Flow control is an indication that the system is congested and that message are temporarily being sent back to their source. If flow control is very light and occasional and is not impacting response time expectations for any critical applications, then it may be appropriate to continue to monitor without making any changes. However, if is becoming more persistent over time, it should not be ignored and appropriate actions should be taken.
Available AMP worker tasks
Among the AMP worker tasks available to an AMP, some are held in reserve pools for certain work types. The remaining are held in an unassigned pool for general use.
Two new columns have been added to the ResUsageSAWT table in Teradata 14.0 that will give you a look at the size of the unassigned pool of AWTs: Available and AvailableMin.
- Available: The number of AMP worker tasks remaining in the unreserved pool (not being used) at the end of the logging interval.
- AvailableMin: The lowest Available number for the entire logging interval. If zero is reported, there were no AWTs available in the unassigned pool at some point.
Under normal, non-congested situations, if you sum up the in-use counts for WorkNew and Work01 and the value in Available, it should consistently total 62, which is the maximum number of AMP worker tasks that can be used to support user-initiated work of the Work00 and Work01 type (assuming the default settings).
Examining these two metrics can give you a feel for how many AMP worker tasks you have left for work arriving on the AMP at different times of the day, and thus how close you are to AMP worker task exhaustion at those times.
InuseMax is the only ResUsageSAWT metric that is self-consistent, that truly reflects the total usage of AWTs at a particular point in time.
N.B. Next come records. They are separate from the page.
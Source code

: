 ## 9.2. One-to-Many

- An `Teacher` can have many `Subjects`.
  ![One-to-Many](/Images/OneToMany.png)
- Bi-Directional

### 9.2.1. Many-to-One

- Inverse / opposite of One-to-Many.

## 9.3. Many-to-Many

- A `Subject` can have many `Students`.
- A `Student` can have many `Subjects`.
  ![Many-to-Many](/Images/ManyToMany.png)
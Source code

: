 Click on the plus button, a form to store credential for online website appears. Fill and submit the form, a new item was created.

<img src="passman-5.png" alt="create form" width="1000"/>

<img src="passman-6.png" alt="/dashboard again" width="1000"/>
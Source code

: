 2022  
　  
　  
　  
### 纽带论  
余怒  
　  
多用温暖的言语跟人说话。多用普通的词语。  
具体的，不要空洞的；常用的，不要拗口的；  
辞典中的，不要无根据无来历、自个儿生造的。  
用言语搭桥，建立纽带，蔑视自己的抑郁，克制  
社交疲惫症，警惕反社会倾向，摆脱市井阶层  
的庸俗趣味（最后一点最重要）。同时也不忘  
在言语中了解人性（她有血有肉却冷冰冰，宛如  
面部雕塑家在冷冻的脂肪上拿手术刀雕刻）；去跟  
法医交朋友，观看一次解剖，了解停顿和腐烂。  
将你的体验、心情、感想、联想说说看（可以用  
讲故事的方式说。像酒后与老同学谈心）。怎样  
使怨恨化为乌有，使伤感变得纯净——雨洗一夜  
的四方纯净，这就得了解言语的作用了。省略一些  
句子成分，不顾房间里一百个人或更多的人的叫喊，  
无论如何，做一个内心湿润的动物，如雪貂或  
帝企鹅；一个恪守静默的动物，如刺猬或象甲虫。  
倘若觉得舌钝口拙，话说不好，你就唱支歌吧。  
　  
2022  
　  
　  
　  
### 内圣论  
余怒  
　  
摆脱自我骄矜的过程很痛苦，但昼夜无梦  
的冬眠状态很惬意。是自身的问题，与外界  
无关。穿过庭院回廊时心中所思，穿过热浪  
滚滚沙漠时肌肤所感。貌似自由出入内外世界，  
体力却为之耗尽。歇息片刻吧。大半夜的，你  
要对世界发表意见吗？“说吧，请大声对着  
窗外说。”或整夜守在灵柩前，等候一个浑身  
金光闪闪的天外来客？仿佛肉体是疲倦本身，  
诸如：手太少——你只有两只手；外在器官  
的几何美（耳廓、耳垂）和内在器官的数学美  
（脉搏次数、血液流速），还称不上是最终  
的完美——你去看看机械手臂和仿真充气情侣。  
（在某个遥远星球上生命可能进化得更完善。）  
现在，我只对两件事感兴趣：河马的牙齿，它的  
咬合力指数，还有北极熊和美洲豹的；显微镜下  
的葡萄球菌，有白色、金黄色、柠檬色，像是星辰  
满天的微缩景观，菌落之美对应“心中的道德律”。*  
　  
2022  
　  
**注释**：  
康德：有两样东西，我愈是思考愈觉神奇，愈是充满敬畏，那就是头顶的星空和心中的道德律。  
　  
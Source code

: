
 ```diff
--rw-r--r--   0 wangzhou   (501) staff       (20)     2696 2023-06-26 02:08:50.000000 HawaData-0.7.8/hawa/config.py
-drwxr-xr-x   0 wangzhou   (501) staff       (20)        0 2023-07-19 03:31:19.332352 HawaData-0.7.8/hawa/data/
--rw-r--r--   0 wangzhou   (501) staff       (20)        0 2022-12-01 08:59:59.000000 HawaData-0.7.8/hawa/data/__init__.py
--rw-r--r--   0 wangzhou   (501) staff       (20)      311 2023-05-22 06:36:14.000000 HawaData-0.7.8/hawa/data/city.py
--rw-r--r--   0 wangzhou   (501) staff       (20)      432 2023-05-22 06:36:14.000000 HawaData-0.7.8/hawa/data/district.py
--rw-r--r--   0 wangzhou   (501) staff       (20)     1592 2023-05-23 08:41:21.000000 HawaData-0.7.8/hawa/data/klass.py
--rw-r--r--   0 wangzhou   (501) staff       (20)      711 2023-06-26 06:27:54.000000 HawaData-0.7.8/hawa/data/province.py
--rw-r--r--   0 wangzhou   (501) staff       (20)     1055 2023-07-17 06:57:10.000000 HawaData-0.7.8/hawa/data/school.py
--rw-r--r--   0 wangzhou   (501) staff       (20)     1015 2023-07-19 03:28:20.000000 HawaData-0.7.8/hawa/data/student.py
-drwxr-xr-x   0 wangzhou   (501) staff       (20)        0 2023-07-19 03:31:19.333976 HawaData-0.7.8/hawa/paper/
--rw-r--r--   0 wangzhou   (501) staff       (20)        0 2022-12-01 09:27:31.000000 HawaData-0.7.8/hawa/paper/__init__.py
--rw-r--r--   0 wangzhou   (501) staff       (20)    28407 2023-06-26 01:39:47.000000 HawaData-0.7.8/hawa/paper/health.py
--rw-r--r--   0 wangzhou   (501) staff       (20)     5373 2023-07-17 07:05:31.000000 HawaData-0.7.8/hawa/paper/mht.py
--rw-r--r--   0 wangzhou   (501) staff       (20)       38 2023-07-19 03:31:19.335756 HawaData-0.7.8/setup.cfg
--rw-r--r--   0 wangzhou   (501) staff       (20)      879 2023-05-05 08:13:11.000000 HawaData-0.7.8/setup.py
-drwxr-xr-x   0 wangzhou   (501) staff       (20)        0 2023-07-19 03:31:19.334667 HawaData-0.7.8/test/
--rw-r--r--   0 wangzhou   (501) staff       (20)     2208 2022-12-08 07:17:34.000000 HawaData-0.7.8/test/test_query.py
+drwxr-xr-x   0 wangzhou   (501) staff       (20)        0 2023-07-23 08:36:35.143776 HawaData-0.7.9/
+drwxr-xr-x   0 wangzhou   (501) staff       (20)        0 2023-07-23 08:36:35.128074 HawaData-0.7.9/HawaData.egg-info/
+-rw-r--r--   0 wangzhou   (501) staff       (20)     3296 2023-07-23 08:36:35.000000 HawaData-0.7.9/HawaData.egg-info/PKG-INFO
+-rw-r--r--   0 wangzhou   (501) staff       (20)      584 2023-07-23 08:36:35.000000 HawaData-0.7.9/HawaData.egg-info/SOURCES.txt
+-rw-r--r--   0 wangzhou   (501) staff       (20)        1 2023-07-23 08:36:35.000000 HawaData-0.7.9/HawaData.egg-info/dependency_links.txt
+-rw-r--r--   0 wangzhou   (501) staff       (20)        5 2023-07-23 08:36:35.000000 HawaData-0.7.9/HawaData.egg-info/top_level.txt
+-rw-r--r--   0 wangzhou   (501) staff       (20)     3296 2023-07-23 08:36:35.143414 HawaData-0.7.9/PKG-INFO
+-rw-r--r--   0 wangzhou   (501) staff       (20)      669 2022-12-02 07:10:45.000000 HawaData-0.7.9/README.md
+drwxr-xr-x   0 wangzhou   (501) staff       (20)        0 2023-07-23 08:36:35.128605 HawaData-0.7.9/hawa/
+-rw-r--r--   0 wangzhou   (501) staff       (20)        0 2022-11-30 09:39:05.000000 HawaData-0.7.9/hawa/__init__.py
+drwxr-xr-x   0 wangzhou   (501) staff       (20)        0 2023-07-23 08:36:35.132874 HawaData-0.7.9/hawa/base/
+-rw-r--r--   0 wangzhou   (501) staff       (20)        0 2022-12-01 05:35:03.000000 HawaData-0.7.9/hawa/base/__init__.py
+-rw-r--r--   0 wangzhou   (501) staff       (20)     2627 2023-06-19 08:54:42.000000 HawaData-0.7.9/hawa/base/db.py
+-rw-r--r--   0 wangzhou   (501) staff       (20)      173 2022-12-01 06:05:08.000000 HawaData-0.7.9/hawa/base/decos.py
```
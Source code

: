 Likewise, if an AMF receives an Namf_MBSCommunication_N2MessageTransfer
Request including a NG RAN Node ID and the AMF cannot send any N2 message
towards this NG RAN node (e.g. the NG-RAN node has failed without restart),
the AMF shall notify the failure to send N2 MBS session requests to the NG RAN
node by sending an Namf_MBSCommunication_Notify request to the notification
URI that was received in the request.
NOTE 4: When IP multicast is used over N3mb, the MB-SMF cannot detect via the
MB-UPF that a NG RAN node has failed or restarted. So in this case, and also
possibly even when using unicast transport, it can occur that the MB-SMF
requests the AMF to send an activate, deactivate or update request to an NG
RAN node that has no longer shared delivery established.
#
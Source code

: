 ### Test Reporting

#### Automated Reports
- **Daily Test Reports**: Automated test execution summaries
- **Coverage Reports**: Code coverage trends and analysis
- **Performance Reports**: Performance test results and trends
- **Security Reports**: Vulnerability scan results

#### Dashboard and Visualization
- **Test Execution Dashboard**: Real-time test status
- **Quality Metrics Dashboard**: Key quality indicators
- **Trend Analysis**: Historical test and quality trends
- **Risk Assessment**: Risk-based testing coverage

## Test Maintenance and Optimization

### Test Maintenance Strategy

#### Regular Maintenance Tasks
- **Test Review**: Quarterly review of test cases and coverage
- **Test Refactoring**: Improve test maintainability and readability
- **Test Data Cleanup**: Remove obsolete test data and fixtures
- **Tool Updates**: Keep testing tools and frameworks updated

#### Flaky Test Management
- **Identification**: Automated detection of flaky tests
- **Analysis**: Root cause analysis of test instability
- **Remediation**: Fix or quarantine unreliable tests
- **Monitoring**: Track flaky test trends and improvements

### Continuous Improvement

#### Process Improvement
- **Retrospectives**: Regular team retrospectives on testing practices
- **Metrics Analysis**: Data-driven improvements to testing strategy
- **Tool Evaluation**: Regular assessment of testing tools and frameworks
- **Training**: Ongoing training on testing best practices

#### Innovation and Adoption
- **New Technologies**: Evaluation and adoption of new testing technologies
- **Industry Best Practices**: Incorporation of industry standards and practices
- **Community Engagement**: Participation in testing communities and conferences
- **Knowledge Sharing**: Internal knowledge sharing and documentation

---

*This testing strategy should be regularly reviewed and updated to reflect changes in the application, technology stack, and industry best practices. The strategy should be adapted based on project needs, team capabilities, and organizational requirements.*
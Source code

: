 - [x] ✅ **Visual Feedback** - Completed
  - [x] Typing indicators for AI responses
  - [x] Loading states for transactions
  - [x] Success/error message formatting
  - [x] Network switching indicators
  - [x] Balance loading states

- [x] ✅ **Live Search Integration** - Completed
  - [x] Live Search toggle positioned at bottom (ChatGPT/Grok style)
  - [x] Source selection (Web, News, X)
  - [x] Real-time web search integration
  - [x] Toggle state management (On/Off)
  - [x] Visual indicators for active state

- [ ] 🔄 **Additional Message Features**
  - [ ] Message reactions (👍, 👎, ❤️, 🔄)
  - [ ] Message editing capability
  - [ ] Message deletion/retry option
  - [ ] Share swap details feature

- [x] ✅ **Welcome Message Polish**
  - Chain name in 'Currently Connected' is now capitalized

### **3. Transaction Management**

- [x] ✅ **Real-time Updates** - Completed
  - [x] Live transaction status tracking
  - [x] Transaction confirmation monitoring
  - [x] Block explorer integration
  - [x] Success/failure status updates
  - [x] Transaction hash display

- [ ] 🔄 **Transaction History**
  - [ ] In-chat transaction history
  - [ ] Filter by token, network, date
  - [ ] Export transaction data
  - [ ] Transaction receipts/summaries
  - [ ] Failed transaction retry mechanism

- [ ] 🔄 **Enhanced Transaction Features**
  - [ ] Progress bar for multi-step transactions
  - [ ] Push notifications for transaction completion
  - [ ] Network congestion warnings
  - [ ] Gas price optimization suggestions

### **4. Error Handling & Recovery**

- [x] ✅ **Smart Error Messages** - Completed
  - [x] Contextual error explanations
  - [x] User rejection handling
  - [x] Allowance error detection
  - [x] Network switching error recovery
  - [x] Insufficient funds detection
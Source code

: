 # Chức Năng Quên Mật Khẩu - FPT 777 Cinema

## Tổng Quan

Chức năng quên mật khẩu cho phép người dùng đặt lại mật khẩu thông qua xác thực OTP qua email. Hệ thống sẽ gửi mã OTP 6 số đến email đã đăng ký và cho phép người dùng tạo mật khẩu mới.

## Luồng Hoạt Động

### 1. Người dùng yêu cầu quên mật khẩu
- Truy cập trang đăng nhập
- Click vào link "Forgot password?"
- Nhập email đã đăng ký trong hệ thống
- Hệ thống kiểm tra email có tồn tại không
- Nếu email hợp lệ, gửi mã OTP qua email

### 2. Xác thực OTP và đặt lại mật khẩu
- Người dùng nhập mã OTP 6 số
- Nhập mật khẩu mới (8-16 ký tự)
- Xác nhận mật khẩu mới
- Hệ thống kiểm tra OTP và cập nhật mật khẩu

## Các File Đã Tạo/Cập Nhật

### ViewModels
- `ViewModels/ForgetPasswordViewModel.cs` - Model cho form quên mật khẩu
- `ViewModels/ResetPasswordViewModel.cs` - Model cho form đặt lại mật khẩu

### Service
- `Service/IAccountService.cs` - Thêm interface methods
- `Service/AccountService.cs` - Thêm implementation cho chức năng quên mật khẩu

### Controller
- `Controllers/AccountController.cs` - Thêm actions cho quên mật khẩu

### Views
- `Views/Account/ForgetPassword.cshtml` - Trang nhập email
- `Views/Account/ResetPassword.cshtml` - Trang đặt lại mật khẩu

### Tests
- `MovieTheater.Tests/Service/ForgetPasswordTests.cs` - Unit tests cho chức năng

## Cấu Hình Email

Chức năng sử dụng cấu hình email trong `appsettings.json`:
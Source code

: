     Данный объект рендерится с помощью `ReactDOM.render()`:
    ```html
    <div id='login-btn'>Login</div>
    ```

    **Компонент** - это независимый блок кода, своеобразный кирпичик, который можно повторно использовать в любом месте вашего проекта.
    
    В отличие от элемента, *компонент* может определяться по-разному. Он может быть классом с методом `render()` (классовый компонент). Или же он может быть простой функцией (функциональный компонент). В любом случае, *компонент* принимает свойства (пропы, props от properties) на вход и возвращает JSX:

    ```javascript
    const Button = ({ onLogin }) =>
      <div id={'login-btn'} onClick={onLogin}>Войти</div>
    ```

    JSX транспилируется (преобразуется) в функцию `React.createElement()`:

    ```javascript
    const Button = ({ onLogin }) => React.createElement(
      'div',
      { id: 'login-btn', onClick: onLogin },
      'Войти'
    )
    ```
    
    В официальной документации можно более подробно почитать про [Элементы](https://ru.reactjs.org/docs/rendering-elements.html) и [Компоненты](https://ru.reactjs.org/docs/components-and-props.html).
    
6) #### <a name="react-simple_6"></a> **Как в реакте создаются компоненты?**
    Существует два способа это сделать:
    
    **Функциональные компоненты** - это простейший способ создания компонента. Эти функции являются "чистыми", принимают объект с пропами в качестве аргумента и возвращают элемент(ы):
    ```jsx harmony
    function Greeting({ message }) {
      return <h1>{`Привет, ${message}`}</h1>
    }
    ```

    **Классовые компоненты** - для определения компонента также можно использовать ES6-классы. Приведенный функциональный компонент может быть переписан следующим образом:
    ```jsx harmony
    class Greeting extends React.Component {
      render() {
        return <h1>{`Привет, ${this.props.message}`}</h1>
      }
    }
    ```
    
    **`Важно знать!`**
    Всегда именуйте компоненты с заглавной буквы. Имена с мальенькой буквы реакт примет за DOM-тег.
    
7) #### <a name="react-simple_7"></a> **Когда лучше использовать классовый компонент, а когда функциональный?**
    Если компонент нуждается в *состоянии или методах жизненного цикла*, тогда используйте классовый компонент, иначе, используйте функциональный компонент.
It can never exceed the number of AWTs defined on the system per AMP. It is also a useful metric because it reflects the maximum number of AWTs in use at one point in time across the logging interval.
If the logging interval is 600 seconds, InuseMax reflects the highest number of AWTs in use at any point in time during that 10 minute interval. For an ongoing metric to monitor and track AWT usage over time, InuseMax is your best choice.
When charting this field so that all AMPs on the platform are represented, consider using the maximum of each AMP’s InuseMax, rather than the average of each AMP’s InuseMax. The figure below shows just how large a difference there can be between the two approaches. When monitoring AMP worker tasks, the worst case is always more informative than an average case.
The blue color represents the maximum of the InuseMax values, and the red the average of the InuseMax values across a 24-hour period.
Thresholds for the InuseMax metric
InuseMax is the key metric to evaluate AWT in-use counts over time. Benefits of doing so include the following:
- A single metric to track
- No calculation or averaging required
- Reflects actual usage at the maximum level for the logging interval
- Incorporates all work types combined at the same point in time
On a system with the default of 80 AWTs and no reserve AMP worker tasks defined, an InuseMax of 62 is a good indicator of AMP worker task exhaustion. Consider the guidelines in this table.
It is better to manage the problem of AWT exhaustion when it is just beginning, rather than waiting until it turns into flow control. The ResUsageSAWT table contains valuable information that can help you achieve this goal.